MR S EYRE (instructed by Messrs Epsley & Co., Telford) appeared on behalf of the Appellant Second Defendant.
MR U STAUNTON (instructed by Messrs Irwin Mitchell, Sheffield) appeared on behalf of the First Defendant.
MR N MEARES (instructed by Messrs Amery Parkes, Birmingham) appeared on behalf of the Third and Fourth Defendants.
MISS J WILLETTS (Solicitor Advocate) (instructed by Messrs Edge & Ellison, Birmingham) appeared on behalf of the Plaintiff.

____________________

HTML VERSION OF JUDGMENT (AS APPROVED BY THE COURT)
____________________

Crown Copyright ©

    LORD JUSTICE NOURSE: By clause 4(b) of her last will dated 31st May 1965 Heather Elizabeth Jones directed her executor and trustee to hold the whole of her net estate upon trust for her son, Robert Jones, absolutely. The will proceeded:

    "(c) If my said Son Robert Jones shall predecease me for such of my nephews Michael John Amplett and Steven James Amplett as shall be living at the date of my death and in equal shares if more than one."
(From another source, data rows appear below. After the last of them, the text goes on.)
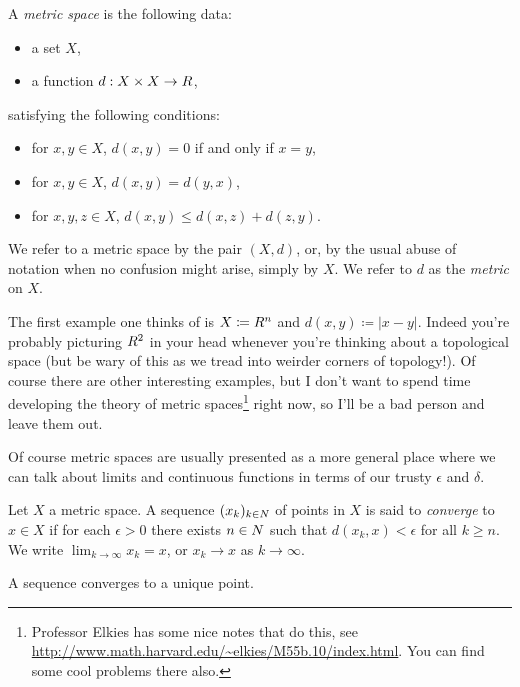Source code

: \begin{definition}
  A \textit{metric space} is the following data:
  \begin{itemize}
  \item a set $X$,
  \item a function $d : X \times X \to R$,
  \end{itemize}
  satisfying the following conditions:
  \begin{itemize}
  \item for $x,y \in X$, $d(x,y) = 0$ if and only if $x = y$,
  \item for $x,y \in X$, $d(x,y) = d(y,x)$,
  \item for $x,y,z \in X$, $d(x,y) \le d(x,z) + d(z,y)$.
  \end{itemize}
  We refer to a metric space by the pair $(X, d)$, or, by the usual
  abuse of notation when no confusion might arise, simply by $X$. We
  refer to $d$ as the \textit{metric} on $X$.
\end{definition}

\begin{example}
  The first example one thinks of is $X \coloneqq R^n$ and $d(x,y)
  \coloneqq |x-y|$. Indeed you're probably picturing $R^2$ in your
  head whenever you're thinking about a topological space (but be wary
  of this as we tread into weirder corners of topology!). Of course
  there are other interesting examples, but I don't want to spend time
  developing the theory of metric spaces\footnote{Professor Elkies has
    some nice notes that do this, see
    \url{http://www.math.harvard.edu/~elkies/M55b.10/index.html}. You
    can find some cool problems there also.} right now, so I'll be a
  bad person and leave them out.
\end{example}

Of course metric spaces are usually presented as a more general place
where we can talk about limits and continuous functions in terms of
our trusty $\epsilon$ and $\delta$.

\begin{definition}
  Let $X$ a metric space. A sequence $(x_k)_{k \in N}$ of points in
  $X$ is said to \textit{converge} to $x \in X$ if for each $\epsilon
  > 0$ there exists $n \in N$ such that $d(x_k,x) < \epsilon$ for all
  $k \ge n$. We write $\lim_{k \to \infty} x_k = x$, or $x_k \to x$ as
  $k \to \infty$.
\end{definition}

\begin{exercise}
  A sequence converges to a unique point.
\end{exercise}

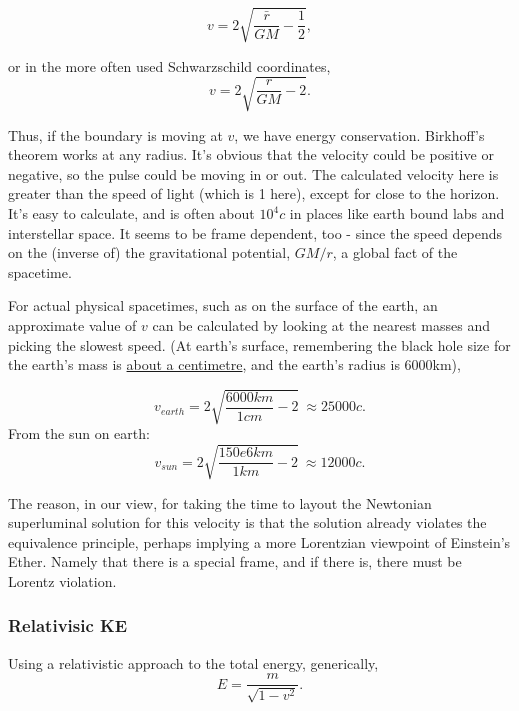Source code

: \documentclass[../rzero]{subfiles}
\begin{document}
\begin{equation}
 v = 2 \sqrt{\frac{\bar r}{G M} - \frac{1}{2}},
\end{equation}

or in the more often used Schwarzschild coordinates,
\begin{equation}
 v = 2 \sqrt{\frac{r}{G M} - 2}.
\end{equation}

Thus, if the boundary is moving at $v$, we have energy conservation. Birkhoff's theorem works at any radius. It's obvious that the velocity could be positive or negative, so the pulse could be moving in or out. The calculated velocity here is greater than the speed of light (which is 1 here), except for close to the horizon. It's easy to calculate, and is often about $10^4c$ in places like earth bound labs and interstellar space. It seems to be frame dependent, too - since the speed depends on the (inverse of) the gravitational potential, $GM/r$, a global fact of the spacetime. 

For actual physical spacetimes, such as on the surface of the earth, an approximate value of $v$ can be calculated by looking at the nearest masses and picking the slowest speed. (At earth's surface, remembering the black hole size for the earth's mass is \href{https://www.wolframalpha.com/input?i=G*%28mass+of+earth%29%2Fc%5E2}{about a centimetre}, and the earth's radius is 6000km), 

\begin{equation}
 v_{earth} = 2 \sqrt{\frac{6000km}{1 cm} - 2} \ \approx 25000c .
\end{equation}
From the sun on earth:
\begin{equation}
 v_{sun} = 2 \sqrt{\frac{150e6km}{1 km} - 2} \ \approx 12000c .
\end{equation}

The reason, in our view, for taking the time to layout the Newtonian superluminal solution for this velocity is that the solution already violates the equivalence principle, perhaps implying a more Lorentzian viewpoint  of Einstein's Ether\cite{Einstein1920}. Namely that there is a special frame, and if there is, there must be Lorentz violation.  



\subsubsection{Relativisic KE}
Using a relativistic approach to the total energy, generically, 
\begin{equation}
 E = \frac{m}{\sqrt{1 - v^2}}.
\end{equation}
\end{document}
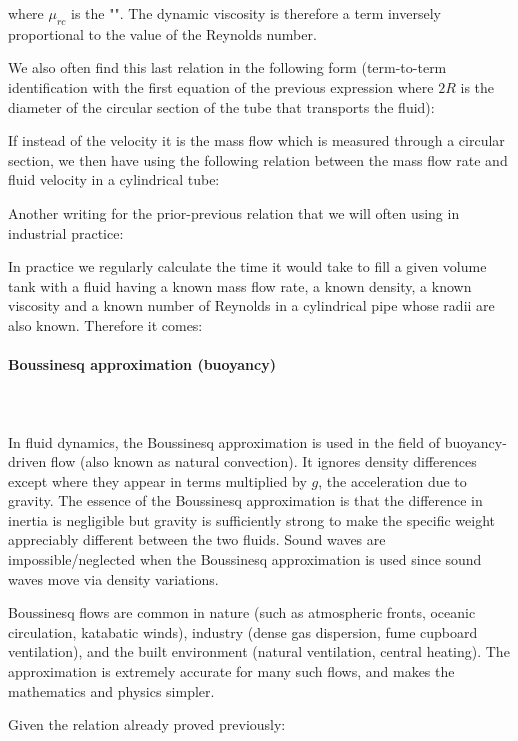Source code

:	where $\mu_{rc}$ is the "". The dynamic viscosity is therefore a term inversely proportional to the value of the Reynolds number.

	We also often find this last relation in the following form (term-to-term identification with the first equation of the previous expression where $2R$ is the diameter of the circular section of the tube that transports the fluid):
	
	If instead of the velocity it is the mass flow which is measured through a circular section, we then have using the following relation between the mass flow rate and fluid velocity in a cylindrical tube:
	
	Another writing for the prior-previous relation that we will often using in industrial practice:
	
	In practice we regularly calculate the time it would take to fill a given volume tank with a fluid having a known mass flow rate, a known  density, a known  viscosity and a known number of Reynolds in a cylindrical pipe whose radii are also known. Therefore it comes:
	
	
	\pagebreak
	\paragraph{Boussinesq approximation (buoyancy)}\mbox{}\\\\
	In fluid dynamics, the Boussinesq approximation is used in the field of buoyancy-driven flow (also known as natural convection). It ignores density differences except where they appear in terms multiplied by $g$, the acceleration due to gravity. The essence of the Boussinesq approximation is that the difference in inertia is negligible but gravity is sufficiently strong to make the specific weight appreciably different between the two fluids. Sound waves are impossible/neglected when the Boussinesq approximation is used since sound waves move via density variations.

	Boussinesq flows are common in nature (such as atmospheric fronts, oceanic circulation, katabatic winds), industry (dense gas dispersion, fume cupboard ventilation), and the built environment (natural ventilation, central heating). The approximation is extremely accurate for many such flows, and makes the mathematics and physics simpler.
	
	Given the relation already proved previously:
    On 18th July 1991 Mrs Jones was killed by Robert Jones, who on 13th November 1992, having been charged with murder, pleaded guilty to her manslaughter at Worcester Crown Court, was convicted accordingly and was sentenced to three years' probation. It being indisputable, subject to any order made under the Forfeiture Act 1982, that the gift in favour of Robert Jones cannot take effect, we must now decide, as a preliminary issue, whether Mrs Jones's estate passes under the gift over to the nephews or devolves as on her intestacy.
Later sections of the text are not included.